I bambini del Vomero hanno 10 volte più opportunità di quelli di Scampia

E’ sempre più marcato il solco che separa i diversi quartieri del capoluogo campano, a cominciare dalle opportunità concesse ai bambini di emergere

Povertà in Campania minori sempre più a rischio: il 32% vive in condizioni di degrado. E le differenze si notano anche da quartiere a quartiere della stessa città.

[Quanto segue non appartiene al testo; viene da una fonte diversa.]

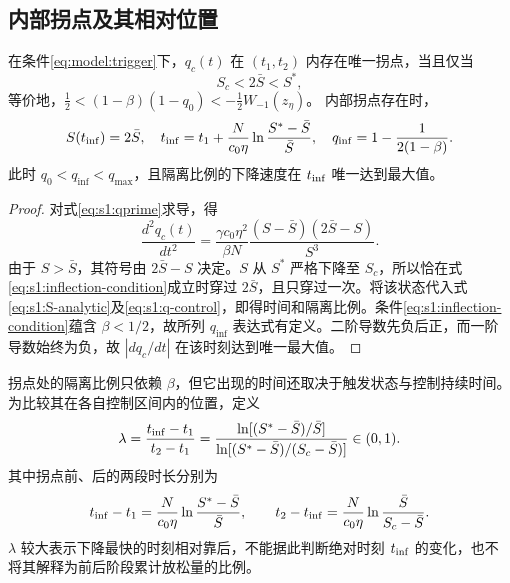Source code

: \documentclass[lang=cn,a4paper,newtx]{elegantpaper}
\numberwithin{equation}{section}
\theoremstyle{plain}
\newcommand{\qinf}{q_{\mathrm{inf}}}
\begin{document}
\subsection{内部拐点及其相对位置}
\begin{theorem}
\label{thm:s1:inflection}
在条件\eqref{eq:model:trigger}下，$q_c(t)$ 在 $(t_1,t_2)$ 内存在唯一拐点，当且仅当
\begin{equation}
S_c<2\bar S<S^*,
\label{eq:s1:inflection-condition}
\end{equation}
等价地，$\frac12<(1-\beta)(1-q_0)<-\frac12W_{-1}(z_\eta)$。
内部拐点存在时，
\begin{equation}
S(t_{\rm inf})=2\bar S,\quad
 t_{\rm inf}=t_1+\frac{N}{c_0\eta}\ln\frac{S^*-\bar S}{\bar S},\quad
\qinf=1-\frac1{2(1-\beta)}.
\label{eq:s1:inflection-values}
\end{equation}
此时 $q_0<\qinf<q_{\max}$，且隔离比例的下降速度在 $t_{\rm inf}$ 唯一达到最大值。
\end{theorem}
\begin{proof}
对式\eqref{eq:s1:qprime}求导，得
\begin{equation}
\frac{d^2q_c(t)}{dt^2}
=\frac{\gamma c_0\eta^2}{\beta N}
\frac{(S-\bar S)(2\bar S-S)}{S^3}.
\label{eq:s1:qsecond}
\end{equation}
由于 $S>\bar S$，其符号由 $2\bar S-S$ 决定。$S$ 从 $S^*$ 严格下降至 $S_c$，所以恰在式\eqref{eq:s1:inflection-condition}成立时穿过 $2\bar S$，且只穿过一次。将该状态代入式\eqref{eq:s1:S-analytic}及\eqref{eq:s1:q-control}，即得时间和隔离比例。条件\eqref{eq:s1:inflection-condition}蕴含 $\beta<1/2$，故所列 $\qinf$ 表达式有定义。二阶导数先负后正，而一阶导数始终为负，故 $|dq_c/dt|$ 在该时刻达到唯一最大值。
\end{proof}

拐点处的隔离比例只依赖 $\beta$，但它出现的时间还取决于触发状态与控制持续时间。为比较其在各自控制区间内的位置，定义
\begin{equation}
\lambda=\frac{t_{\rm inf}-t_1}{t_2-t_1}
=\frac{\ln[(S^*-\bar S)/\bar S]}
{\ln[(S^*-\bar S)/(S_c-\bar S)]}\in(0,1).
\label{eq:s1:lambda}
\end{equation}
其中拐点前、后的两段时长分别为
\begin{equation}
t_{\rm inf}-t_1=\frac{N}{c_0\eta}\ln\frac{S^*-\bar S}{\bar S},\qquad
 t_2-t_{\rm inf}=\frac{N}{c_0\eta}\ln\frac{\bar S}{S_c-\bar S}.
\label{eq:s1:seg-high}
\end{equation}
$\lambda$ 较大表示下降最快的时刻相对靠后，不能据此判断绝对时刻 $t_{\rm inf}$ 的变化，也不将其解释为前后阶段累计放松量的比例。
\end{document}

Povertà in Campania minori | In Campania il 32,3% dei bambini e adolescenti vive in condizioni di poverta’ relativa. A Napoli, i 15-25enni senza diploma di scuola secondaria di primo grado sono il 2% al Vomero e quasi il 20% a Scampia. Differenze sostanziali tra una zona e l’altra riguardano anche i Neet, ovvero i ragazzi tra i 15 e i 29 anni che non studiano piu’, sono senza lavoro e non sono inseriti in alcun circuito di formazione: Anche in questo caso le differenze tra aree della citta’ sono significative e vanno dai numeri piu’ bassi di Vomero e Arenella (rispettivamente 9,1% e 10,1%) a zone dove la concentrazione e’ piu’ alta come Ponticelli, Scampia o San Giovanni a Teduccio in cui quasi un ragazzo su tre vive questa condizione (31,4%, 31,1% e 30,6%).

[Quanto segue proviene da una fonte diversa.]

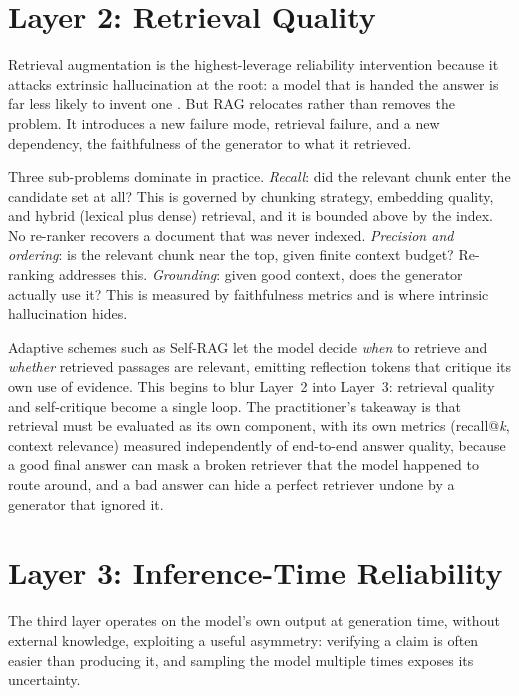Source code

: \documentclass[11pt]{article}
\begin{document}
\section{Layer 2: Retrieval Quality}
\label{sec:retrieval}

Retrieval augmentation is the highest-leverage reliability intervention because
it attacks extrinsic hallucination at the root: a model that is handed the
answer is far less likely to invent one \citep{lewis2020rag,shuster2021retrieval,gao2023ragsurvey}.
But RAG relocates rather than removes the problem. It introduces a new failure
mode, retrieval failure, and a new dependency, the faithfulness of the generator
to what it retrieved.

Three sub-problems dominate in practice. \emph{Recall}: did the relevant chunk
enter the candidate set at all? This is governed by chunking strategy, embedding
quality, and hybrid (lexical plus dense) retrieval, and it is bounded above by
the index. No re-ranker recovers a document that was never indexed.
\emph{Precision and ordering}: is the relevant chunk near the top, given finite
context budget? Re-ranking addresses this. \emph{Grounding}: given good context,
does the generator actually use it? This is measured by faithfulness metrics
\citep{es2023ragas} and is where intrinsic hallucination hides.

Adaptive schemes such as Self-RAG \citep{asai2024selfrag} let the model decide
\emph{when} to retrieve and \emph{whether} retrieved passages are relevant,
emitting reflection tokens that critique its own use of evidence. This begins to
blur Layer~2 into Layer~3: retrieval quality and self-critique become a single
loop. The practitioner's takeaway is that retrieval must be evaluated as its own
component, with its own metrics (recall@\emph{k}, context relevance) measured
independently of end-to-end answer quality, because a good final answer can mask
a broken retriever that the model happened to route around, and a bad answer can
hide a perfect retriever undone by a generator that ignored it.

\section{Layer 3: Inference-Time Reliability}
\label{sec:inference}

The third layer operates on the model's own output at generation time, without
external knowledge, exploiting a useful asymmetry: verifying a claim is often
easier than producing it, and sampling the model multiple times exposes its
uncertainty.
\end{document}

Anche i dati tratti dai test Invalsi testimoniano il divario nell’apprendimento scolastico. A Napoli, ad esempio, una distanza siderale di 25 punti Invalsi divide i bambini dei quartieri piu’ svantaggiati da quelli che abitano a Posillipo. Sono alcuni dei dati contenuti nel IX Atlante dell’infanzia a rischio “Le periferie dei bambini” di Save the Children, pubblicato da Treccani. I minori che non hanno l’opportunita’ di navigare su Internet nel Mezzogiorno si concentrano nei capoluoghi delle grandi aree metropolitane (36,6%), e vivono spesso nelle famiglie con maggiori difficolta’ economiche (38,8%), cosi’ come, nelle stesse zone, i bambini e adolescenti che non svolgono attivita’ ricreative e culturali raggiungono il 77,1%, un dato che in Campania scende leggermente attestandosi al 76,4%.

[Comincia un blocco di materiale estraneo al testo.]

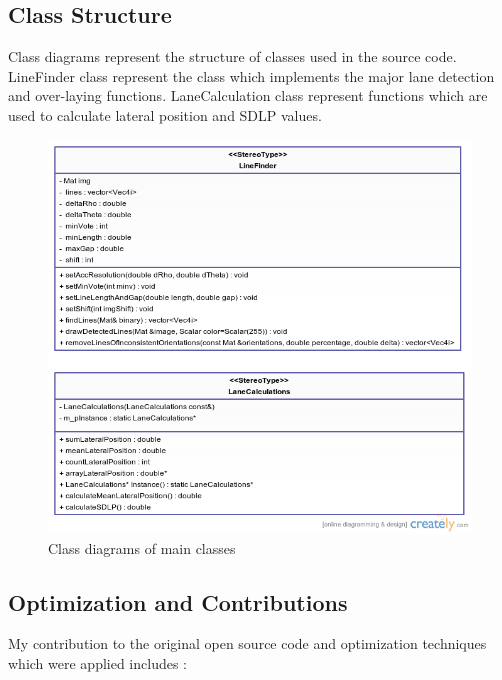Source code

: \subsection{Class Structure}

Class diagrams represent the structure of classes used in the source code. LineFinder class represent the class which implements the major lane detection and over-laying functions. LaneCalculation class represent functions which are used to calculate lateral position and SDLP values.

\begin{figure}
\begin{center}
    \includegraphics[scale=0.6]{img/lane14.png}
\end{center}
\caption{Class diagrams of main classes}
\end{figure}

\subsection{Optimization and Contributions}

My contribution to the original open source code and optimization techniques which were applied includes :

Le differenze a pochi isolati di distanza

“E’ assurdo che due bambini che vivono a un solo isolato di distanza possano trovarsi a crescere in due universi paralleli. Rimettere i bambini al centro significa andare a vedere realmente dove e come vivono e investire sulla ricchezza dei territori e sulle loro diversita’, combattere gli squilibri sociali e le diseguaglianze, valorizzare le tante realta’ positive che ogni giorno si impegnano per creare opportunita’ educative che suppliscono alla mancanza di servizi”, ha dichiarato Valerio Neri, Direttore Generale di Save the Children. Save the Children e’ presente nelle periferie piu’ svantaggiate di 18 citta’ italiane[13] grazie a una rete di 23 Punti Luce nei quali offre a bambini e ragazzi tra i 6 e i 16 anni l’opportunita’ di partecipare ad attivita’ formative ed educative, come accompagnamento allo studio, laboratori artistici e musicali, gioco e attivita’ motorie, che solo nell’anno in corso hanno coinvolto oltre 8.130 minori.

In particolare Save the Children e’ presente in Campania con quattro Punti Luce, tre a Napoli (Rione Sanita’, Barra e Chiaiano) e Casal di Principe, per un totale di quasi 3500 beneficiari dall’inizio delle attivita’.